Work item -> Your answer must consist of exactly the lines below, starting with the line with "Guava之CaseFormat 提供不同的ASCII字符格式之间的转换" and going on through the line with "SpringBoot 数据篇之使用JDBC", and nothing else.

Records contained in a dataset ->
•••••
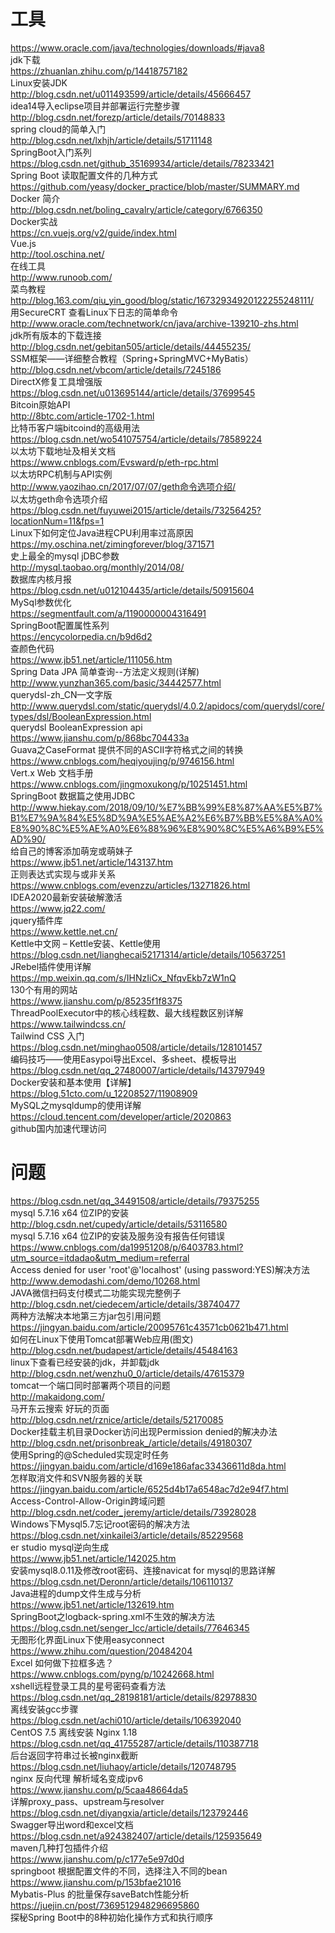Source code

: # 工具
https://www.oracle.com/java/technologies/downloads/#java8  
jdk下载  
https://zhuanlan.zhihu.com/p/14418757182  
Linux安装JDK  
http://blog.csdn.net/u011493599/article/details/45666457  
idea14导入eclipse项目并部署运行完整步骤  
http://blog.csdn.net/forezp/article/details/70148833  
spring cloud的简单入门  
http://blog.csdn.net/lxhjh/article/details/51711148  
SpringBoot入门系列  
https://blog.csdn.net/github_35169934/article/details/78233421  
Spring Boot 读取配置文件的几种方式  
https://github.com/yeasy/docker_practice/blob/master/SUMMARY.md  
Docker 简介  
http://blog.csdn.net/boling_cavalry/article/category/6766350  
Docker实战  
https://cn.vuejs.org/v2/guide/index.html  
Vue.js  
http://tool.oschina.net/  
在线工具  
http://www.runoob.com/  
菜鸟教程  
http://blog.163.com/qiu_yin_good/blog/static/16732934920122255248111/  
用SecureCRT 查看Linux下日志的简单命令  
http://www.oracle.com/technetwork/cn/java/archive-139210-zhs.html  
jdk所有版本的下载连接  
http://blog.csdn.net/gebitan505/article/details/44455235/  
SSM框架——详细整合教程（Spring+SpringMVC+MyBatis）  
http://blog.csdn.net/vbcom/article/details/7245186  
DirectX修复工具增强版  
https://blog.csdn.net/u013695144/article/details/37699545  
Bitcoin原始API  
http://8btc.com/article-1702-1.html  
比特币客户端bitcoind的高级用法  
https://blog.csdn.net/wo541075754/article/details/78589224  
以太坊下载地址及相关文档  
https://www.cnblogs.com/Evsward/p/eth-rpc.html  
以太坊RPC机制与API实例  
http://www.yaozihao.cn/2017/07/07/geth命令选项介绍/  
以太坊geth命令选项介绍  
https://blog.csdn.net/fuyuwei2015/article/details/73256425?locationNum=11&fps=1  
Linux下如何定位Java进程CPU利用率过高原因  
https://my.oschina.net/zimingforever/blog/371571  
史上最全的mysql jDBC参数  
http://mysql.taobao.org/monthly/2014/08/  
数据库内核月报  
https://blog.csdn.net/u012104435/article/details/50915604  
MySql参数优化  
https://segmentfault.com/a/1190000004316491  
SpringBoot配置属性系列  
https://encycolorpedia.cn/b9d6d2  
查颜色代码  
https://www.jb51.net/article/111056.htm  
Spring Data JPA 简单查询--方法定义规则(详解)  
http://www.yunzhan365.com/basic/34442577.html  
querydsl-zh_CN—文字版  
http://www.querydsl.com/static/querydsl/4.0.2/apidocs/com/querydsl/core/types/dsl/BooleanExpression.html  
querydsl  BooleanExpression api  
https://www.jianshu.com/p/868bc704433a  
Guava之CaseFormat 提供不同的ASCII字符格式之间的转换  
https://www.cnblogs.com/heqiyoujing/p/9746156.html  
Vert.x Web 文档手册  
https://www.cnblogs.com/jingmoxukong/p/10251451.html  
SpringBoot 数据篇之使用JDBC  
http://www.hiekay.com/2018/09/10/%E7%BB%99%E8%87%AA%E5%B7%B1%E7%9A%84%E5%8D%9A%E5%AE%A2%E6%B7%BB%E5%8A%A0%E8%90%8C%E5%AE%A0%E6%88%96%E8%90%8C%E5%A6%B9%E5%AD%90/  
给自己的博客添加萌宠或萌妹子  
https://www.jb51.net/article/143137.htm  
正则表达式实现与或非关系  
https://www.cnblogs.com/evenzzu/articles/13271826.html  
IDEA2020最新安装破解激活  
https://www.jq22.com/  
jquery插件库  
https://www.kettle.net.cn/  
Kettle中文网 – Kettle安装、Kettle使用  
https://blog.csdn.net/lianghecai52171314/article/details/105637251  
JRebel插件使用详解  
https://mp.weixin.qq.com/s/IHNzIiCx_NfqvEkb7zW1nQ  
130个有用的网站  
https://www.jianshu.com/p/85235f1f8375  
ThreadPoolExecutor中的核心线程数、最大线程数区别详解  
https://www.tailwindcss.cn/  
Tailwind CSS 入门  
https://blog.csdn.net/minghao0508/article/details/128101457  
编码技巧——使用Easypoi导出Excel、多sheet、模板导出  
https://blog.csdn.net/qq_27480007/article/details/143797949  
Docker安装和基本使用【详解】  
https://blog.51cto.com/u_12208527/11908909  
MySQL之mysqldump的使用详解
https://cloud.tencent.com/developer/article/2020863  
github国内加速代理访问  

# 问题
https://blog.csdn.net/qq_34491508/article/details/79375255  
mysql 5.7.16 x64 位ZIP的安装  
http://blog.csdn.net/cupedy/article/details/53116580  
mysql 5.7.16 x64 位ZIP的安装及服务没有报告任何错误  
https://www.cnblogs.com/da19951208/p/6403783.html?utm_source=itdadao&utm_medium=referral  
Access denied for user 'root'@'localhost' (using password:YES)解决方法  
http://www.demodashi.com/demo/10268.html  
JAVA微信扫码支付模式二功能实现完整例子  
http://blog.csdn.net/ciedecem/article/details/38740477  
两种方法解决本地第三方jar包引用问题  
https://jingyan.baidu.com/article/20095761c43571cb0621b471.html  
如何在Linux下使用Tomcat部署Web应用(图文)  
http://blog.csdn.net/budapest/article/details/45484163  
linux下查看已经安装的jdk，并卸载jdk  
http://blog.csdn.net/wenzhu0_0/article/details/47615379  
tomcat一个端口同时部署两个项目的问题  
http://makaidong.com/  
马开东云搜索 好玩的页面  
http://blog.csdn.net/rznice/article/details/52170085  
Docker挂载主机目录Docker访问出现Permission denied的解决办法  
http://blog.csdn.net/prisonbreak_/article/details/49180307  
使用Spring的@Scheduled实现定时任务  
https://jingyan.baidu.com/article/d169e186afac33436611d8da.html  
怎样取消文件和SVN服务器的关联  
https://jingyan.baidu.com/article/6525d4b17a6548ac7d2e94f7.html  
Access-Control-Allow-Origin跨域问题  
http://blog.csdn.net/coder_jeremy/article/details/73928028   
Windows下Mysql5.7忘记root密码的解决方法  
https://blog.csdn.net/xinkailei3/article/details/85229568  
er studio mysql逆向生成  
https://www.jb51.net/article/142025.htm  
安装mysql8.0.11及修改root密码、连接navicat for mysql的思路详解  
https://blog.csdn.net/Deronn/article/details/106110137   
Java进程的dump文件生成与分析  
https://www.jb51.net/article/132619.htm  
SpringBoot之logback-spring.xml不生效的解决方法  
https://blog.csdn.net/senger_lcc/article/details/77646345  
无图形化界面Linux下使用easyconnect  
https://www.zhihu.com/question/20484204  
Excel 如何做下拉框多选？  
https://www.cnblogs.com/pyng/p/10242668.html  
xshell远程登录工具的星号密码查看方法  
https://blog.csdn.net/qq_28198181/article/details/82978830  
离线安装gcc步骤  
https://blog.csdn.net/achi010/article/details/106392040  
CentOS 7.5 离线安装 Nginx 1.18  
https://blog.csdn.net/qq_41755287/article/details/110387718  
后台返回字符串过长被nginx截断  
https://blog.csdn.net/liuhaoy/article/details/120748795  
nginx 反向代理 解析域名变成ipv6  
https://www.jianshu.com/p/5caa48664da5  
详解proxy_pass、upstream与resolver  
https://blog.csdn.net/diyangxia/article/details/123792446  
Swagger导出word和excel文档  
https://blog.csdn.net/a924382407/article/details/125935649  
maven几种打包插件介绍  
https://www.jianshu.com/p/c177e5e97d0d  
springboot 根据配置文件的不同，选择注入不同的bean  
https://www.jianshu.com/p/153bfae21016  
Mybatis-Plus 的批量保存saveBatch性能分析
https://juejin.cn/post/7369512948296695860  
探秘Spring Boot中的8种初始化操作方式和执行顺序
•••••
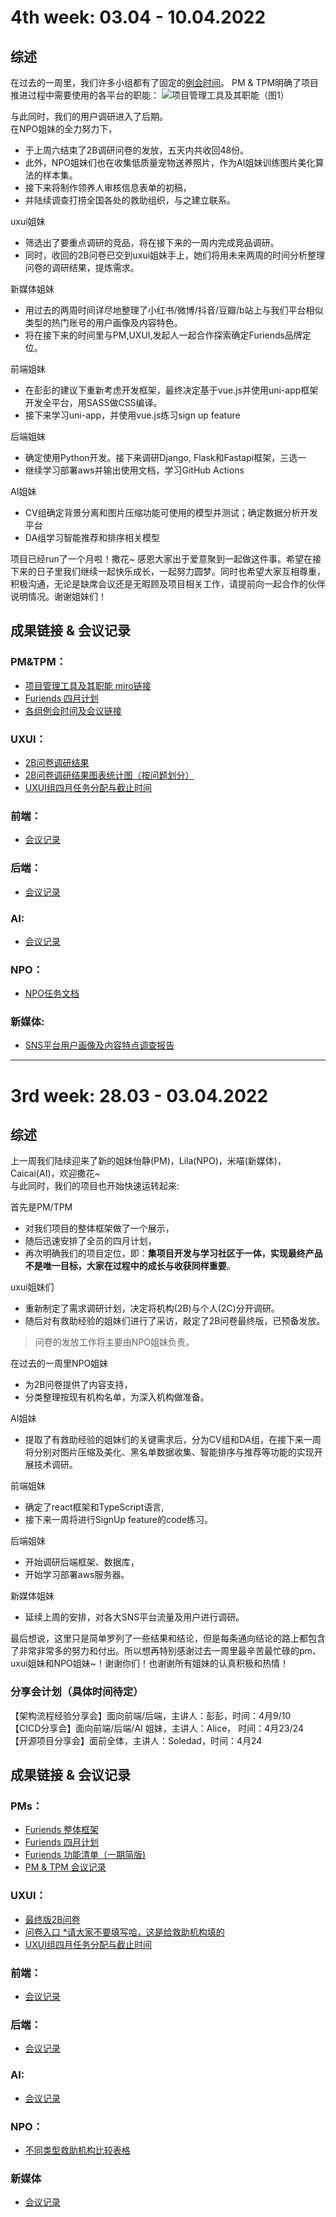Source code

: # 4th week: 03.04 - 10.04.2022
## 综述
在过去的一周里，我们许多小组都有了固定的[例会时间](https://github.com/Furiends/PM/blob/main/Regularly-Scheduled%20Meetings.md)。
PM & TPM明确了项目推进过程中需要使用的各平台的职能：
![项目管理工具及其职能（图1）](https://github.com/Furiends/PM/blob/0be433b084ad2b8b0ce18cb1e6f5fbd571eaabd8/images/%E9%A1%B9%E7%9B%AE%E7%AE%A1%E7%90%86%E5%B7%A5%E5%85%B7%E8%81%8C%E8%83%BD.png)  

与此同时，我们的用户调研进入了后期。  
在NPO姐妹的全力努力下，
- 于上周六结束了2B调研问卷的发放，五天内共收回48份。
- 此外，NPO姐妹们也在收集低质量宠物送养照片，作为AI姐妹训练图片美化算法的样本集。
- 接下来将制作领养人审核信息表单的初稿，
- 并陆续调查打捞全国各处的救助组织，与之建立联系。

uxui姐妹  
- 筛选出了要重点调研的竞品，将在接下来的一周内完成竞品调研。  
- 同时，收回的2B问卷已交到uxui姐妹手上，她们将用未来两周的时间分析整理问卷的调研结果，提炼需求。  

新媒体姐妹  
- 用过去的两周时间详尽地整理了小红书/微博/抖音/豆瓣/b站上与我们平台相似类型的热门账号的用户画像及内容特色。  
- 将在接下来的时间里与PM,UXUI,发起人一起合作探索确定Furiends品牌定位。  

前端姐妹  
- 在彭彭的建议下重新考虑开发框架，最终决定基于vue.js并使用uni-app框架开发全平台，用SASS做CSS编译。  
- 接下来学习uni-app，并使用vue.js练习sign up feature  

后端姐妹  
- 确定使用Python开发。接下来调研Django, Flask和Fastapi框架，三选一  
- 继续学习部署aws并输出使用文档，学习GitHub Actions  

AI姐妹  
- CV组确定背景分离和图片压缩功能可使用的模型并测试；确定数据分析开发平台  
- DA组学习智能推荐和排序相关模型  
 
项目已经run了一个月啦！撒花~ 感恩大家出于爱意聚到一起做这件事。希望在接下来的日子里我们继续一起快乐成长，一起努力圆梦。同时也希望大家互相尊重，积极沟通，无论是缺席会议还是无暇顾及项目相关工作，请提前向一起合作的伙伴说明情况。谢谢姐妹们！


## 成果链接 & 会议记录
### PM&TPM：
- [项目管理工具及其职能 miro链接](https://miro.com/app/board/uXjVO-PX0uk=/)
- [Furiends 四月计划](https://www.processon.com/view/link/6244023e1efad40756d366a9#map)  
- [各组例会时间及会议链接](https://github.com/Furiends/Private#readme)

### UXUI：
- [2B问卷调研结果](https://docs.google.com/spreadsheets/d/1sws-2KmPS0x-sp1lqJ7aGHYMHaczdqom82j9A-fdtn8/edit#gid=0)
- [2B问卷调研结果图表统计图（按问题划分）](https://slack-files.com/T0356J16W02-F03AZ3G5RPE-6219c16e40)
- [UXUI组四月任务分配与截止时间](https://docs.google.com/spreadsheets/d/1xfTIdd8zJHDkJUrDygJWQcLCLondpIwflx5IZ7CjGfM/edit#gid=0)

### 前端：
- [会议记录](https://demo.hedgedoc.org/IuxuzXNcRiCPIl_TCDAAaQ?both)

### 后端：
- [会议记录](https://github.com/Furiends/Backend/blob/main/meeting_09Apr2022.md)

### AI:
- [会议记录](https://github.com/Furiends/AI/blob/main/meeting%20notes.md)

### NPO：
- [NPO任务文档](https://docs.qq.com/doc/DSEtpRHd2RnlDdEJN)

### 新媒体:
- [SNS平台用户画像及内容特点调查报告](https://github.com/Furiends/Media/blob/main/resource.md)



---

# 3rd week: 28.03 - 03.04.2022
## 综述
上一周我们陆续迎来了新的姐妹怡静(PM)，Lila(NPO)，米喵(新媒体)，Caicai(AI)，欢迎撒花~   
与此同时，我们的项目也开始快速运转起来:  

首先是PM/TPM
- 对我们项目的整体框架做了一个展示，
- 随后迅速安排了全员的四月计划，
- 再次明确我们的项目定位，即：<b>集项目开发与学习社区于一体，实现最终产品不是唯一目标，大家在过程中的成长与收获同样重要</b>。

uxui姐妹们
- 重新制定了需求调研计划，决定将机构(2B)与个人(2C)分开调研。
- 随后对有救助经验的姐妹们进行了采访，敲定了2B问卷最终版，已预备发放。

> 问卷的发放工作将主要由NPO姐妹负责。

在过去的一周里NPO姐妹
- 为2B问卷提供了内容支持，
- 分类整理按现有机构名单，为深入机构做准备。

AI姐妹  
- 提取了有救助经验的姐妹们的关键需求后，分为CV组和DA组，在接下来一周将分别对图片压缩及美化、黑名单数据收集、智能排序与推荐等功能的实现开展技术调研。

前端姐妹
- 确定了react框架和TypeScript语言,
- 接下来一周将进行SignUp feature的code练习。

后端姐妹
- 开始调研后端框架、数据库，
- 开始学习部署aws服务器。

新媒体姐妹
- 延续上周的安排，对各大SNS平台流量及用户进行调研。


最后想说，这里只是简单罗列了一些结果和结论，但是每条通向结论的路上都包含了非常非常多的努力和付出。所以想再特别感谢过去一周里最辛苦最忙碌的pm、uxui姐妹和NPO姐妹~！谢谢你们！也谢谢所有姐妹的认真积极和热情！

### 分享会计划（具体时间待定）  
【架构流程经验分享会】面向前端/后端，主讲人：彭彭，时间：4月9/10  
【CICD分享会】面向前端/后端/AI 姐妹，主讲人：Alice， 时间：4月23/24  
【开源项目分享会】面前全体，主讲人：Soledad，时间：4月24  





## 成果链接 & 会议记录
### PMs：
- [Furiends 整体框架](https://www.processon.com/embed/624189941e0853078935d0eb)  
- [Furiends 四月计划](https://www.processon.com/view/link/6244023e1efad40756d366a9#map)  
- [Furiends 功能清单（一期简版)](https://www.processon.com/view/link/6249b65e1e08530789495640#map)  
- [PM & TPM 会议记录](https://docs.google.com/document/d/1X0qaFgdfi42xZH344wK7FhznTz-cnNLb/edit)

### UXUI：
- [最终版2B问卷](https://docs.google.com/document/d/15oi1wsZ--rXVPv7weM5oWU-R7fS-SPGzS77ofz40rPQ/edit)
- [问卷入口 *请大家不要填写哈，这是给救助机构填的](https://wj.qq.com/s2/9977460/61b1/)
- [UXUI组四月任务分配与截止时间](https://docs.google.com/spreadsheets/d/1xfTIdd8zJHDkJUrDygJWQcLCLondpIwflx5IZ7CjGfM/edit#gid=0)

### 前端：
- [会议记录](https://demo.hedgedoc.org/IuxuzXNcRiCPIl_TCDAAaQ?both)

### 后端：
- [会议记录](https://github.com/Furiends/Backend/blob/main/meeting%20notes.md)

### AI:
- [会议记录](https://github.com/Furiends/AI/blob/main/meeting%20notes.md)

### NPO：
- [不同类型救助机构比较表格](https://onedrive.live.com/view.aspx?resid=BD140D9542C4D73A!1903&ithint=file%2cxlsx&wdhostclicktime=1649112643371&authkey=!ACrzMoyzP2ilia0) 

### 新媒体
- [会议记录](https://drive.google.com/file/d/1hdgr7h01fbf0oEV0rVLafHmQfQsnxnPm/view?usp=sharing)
•••••
Task output ->
Guava之CaseFormat 提供不同的ASCII字符格式之间的转换  
https://www.cnblogs.com/heqiyoujing/p/9746156.html  
Vert.x Web 文档手册  
https://www.cnblogs.com/jingmoxukong/p/10251451.html  
SpringBoot 数据篇之使用JDBC  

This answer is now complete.